- [EXERCISE BRIEF]
Retype the listing in full. Change nothing.
=== Begin Enclosure ===
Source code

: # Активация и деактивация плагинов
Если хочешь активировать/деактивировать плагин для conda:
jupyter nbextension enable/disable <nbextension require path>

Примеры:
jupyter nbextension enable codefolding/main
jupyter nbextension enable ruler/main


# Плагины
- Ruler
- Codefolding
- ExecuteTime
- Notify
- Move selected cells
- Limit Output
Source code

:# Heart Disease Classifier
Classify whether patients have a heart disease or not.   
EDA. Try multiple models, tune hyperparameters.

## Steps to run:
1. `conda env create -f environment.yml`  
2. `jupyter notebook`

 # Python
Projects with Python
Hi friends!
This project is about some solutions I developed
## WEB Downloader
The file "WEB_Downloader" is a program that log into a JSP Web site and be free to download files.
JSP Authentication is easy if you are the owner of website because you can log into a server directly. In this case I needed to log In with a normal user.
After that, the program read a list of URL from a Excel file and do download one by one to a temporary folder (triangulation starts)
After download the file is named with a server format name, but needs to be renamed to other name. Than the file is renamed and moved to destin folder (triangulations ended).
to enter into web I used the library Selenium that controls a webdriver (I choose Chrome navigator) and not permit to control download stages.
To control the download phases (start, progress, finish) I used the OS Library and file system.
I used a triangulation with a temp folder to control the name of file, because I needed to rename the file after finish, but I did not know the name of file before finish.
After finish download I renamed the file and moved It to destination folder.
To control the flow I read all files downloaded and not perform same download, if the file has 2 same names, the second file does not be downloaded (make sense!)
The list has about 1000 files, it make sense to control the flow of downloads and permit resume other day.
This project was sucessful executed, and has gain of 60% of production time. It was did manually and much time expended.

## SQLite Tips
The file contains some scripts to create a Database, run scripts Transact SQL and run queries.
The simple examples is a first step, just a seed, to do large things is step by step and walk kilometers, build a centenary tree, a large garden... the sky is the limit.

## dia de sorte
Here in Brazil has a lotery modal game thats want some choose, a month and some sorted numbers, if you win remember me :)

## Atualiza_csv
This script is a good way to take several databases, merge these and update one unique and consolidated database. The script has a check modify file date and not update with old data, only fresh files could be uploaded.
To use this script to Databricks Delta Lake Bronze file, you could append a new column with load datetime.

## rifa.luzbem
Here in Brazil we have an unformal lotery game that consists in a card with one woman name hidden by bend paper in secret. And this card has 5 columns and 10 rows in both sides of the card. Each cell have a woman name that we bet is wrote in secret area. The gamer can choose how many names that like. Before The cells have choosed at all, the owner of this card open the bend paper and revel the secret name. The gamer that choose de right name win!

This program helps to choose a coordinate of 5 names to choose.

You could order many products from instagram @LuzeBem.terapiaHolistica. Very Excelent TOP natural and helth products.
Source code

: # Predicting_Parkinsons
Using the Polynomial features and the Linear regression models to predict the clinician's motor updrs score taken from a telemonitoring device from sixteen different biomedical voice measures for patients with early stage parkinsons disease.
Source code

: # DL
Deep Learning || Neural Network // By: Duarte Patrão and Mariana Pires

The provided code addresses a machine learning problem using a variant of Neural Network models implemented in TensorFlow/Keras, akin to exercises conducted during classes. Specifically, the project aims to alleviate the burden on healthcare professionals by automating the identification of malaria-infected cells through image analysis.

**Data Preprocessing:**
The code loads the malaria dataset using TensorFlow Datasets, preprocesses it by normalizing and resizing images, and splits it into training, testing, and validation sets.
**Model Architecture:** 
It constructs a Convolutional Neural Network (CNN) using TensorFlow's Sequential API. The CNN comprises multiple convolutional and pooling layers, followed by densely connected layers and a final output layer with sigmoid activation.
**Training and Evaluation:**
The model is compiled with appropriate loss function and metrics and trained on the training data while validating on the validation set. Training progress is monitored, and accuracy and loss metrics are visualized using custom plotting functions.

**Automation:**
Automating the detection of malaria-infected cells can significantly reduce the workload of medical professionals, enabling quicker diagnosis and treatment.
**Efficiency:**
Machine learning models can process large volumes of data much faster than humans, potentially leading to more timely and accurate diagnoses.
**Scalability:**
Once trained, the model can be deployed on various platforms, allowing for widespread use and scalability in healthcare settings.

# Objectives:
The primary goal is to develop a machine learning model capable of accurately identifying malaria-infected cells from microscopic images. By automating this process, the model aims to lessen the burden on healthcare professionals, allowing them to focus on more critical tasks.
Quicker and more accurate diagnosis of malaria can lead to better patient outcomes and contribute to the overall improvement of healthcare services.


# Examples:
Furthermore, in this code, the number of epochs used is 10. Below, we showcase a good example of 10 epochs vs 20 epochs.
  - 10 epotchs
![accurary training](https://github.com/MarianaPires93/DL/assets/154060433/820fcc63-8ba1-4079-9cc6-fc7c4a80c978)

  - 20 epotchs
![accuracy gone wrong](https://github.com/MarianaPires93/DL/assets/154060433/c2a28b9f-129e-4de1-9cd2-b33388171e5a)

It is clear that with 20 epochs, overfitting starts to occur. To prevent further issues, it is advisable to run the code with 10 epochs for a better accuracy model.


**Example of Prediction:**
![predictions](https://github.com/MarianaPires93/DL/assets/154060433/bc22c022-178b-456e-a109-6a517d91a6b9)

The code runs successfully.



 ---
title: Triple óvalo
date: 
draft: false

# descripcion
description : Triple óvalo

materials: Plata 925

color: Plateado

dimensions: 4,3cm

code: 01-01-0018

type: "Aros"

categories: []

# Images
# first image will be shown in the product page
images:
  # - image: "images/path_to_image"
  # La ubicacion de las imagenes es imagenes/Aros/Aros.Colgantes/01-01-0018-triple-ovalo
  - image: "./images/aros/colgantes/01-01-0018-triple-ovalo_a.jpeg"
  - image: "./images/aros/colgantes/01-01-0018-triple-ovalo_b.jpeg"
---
=== End Enclosure ===
- [EXERCISE OUTPUT]
Source code

: # Активация и деактивация плагинов
Если хочешь активировать/деактивировать плагин для conda:
jupyter nbextension enable/disable <nbextension require path>

Примеры:
jupyter nbextension enable codefolding/main
jupyter nbextension enable ruler/main


# Плагины
- Ruler
- Codefolding
- ExecuteTime
- Notify
- Move selected cells
- Limit Output
Source code

:# Heart Disease Classifier
Classify whether patients have a heart disease or not.   
EDA. Try multiple models, tune hyperparameters.

## Steps to run:
1. `conda env create -f environment.yml`  
2. `jupyter notebook`

 # Python
Projects with Python
Hi friends!
This project is about some solutions I developed
## WEB Downloader
The file "WEB_Downloader" is a program that log into a JSP Web site and be free to download files.
JSP Authentication is easy if you are the owner of website because you can log into a server directly. In this case I needed to log In with a normal user.
After that, the program read a list of URL from a Excel file and do download one by one to a temporary folder (triangulation starts)
After download the file is named with a server format name, but needs to be renamed to other name. Than the file is renamed and moved to destin folder (triangulations ended).
to enter into web I used the library Selenium that controls a webdriver (I choose Chrome navigator) and not permit to control download stages.
To control the download phases (start, progress, finish) I used the OS Library and file system.
I used a triangulation with a temp folder to control the name of file, because I needed to rename the file after finish, but I did not know the name of file before finish.
After finish download I renamed the file and moved It to destination folder.
To control the flow I read all files downloaded and not perform same download, if the file has 2 same names, the second file does not be downloaded (make sense!)
The list has about 1000 files, it make sense to control the flow of downloads and permit resume other day.
This project was sucessful executed, and has gain of 60% of production time. It was did manually and much time expended.

## SQLite Tips
The file contains some scripts to create a Database, run scripts Transact SQL and run queries.
The simple examples is a first step, just a seed, to do large things is step by step and walk kilometers, build a centenary tree, a large garden... the sky is the limit.

## dia de sorte
Here in Brazil has a lotery modal game thats want some choose, a month and some sorted numbers, if you win remember me :)

## Atualiza_csv
This script is a good way to take several databases, merge these and update one unique and consolidated database. The script has a check modify file date and not update with old data, only fresh files could be uploaded.
To use this script to Databricks Delta Lake Bronze file, you could append a new column with load datetime.

## rifa.luzbem
Here in Brazil we have an unformal lotery game that consists in a card with one woman name hidden by bend paper in secret. And this card has 5 columns and 10 rows in both sides of the card. Each cell have a woman name that we bet is wrote in secret area. The gamer can choose how many names that like. Before The cells have choosed at all, the owner of this card open the bend paper and revel the secret name. The gamer that choose de right name win!

This program helps to choose a coordinate of 5 names to choose.

You could order many products from instagram @LuzeBem.terapiaHolistica. Very Excelent TOP natural and helth products.
Source code

: # Predicting_Parkinsons
Using the Polynomial features and the Linear regression models to predict the clinician's motor updrs score taken from a telemonitoring device from sixteen different biomedical voice measures for patients with early stage parkinsons disease.
Source code

: # DL
Deep Learning || Neural Network // By: Duarte Patrão and Mariana Pires

The provided code addresses a machine learning problem using a variant of Neural Network models implemented in TensorFlow/Keras, akin to exercises conducted during classes. Specifically, the project aims to alleviate the burden on healthcare professionals by automating the identification of malaria-infected cells through image analysis.

**Data Preprocessing:**
The code loads the malaria dataset using TensorFlow Datasets, preprocesses it by normalizing and resizing images, and splits it into training, testing, and validation sets.
**Model Architecture:** 
It constructs a Convolutional Neural Network (CNN) using TensorFlow's Sequential API. The CNN comprises multiple convolutional and pooling layers, followed by densely connected layers and a final output layer with sigmoid activation.
**Training and Evaluation:**
The model is compiled with appropriate loss function and metrics and trained on the training data while validating on the validation set. Training progress is monitored, and accuracy and loss metrics are visualized using custom plotting functions.

**Automation:**
Automating the detection of malaria-infected cells can significantly reduce the workload of medical professionals, enabling quicker diagnosis and treatment.
**Efficiency:**
Machine learning models can process large volumes of data much faster than humans, potentially leading to more timely and accurate diagnoses.
**Scalability:**
Once trained, the model can be deployed on various platforms, allowing for widespread use and scalability in healthcare settings.

# Objectives:
The primary goal is to develop a machine learning model capable of accurately identifying malaria-infected cells from microscopic images. By automating this process, the model aims to lessen the burden on healthcare professionals, allowing them to focus on more critical tasks.
Quicker and more accurate diagnosis of malaria can lead to better patient outcomes and contribute to the overall improvement of healthcare services.


# Examples:
Furthermore, in this code, the number of epochs used is 10. Below, we showcase a good example of 10 epochs vs 20 epochs.
  - 10 epotchs
![accurary training](https://github.com/MarianaPires93/DL/assets/154060433/820fcc63-8ba1-4079-9cc6-fc7c4a80c978)

  - 20 epotchs
![accuracy gone wrong](https://github.com/MarianaPires93/DL/assets/154060433/c2a28b9f-129e-4de1-9cd2-b33388171e5a)

It is clear that with 20 epochs, overfitting starts to occur. To prevent further issues, it is advisable to run the code with 10 epochs for a better accuracy model.


**Example of Prediction:**
![predictions](https://github.com/MarianaPires93/DL/assets/154060433/bc22c022-178b-456e-a109-6a517d91a6b9)

The code runs successfully.



 ---
title: Triple óvalo
date: 
draft: false

# descripcion
description : Triple óvalo

materials: Plata 925

color: Plateado

dimensions: 4,3cm

code: 01-01-0018

type: "Aros"

categories: []

# Images
# first image will be shown in the product page
images:
  # - image: "images/path_to_image"
  # La ubicacion de las imagenes es imagenes/Aros/Aros.Colgantes/01-01-0018-triple-ovalo
  - image: "./images/aros/colgantes/01-01-0018-triple-ovalo_a.jpeg"
  - image: "./images/aros/colgantes/01-01-0018-triple-ovalo_b.jpeg"
---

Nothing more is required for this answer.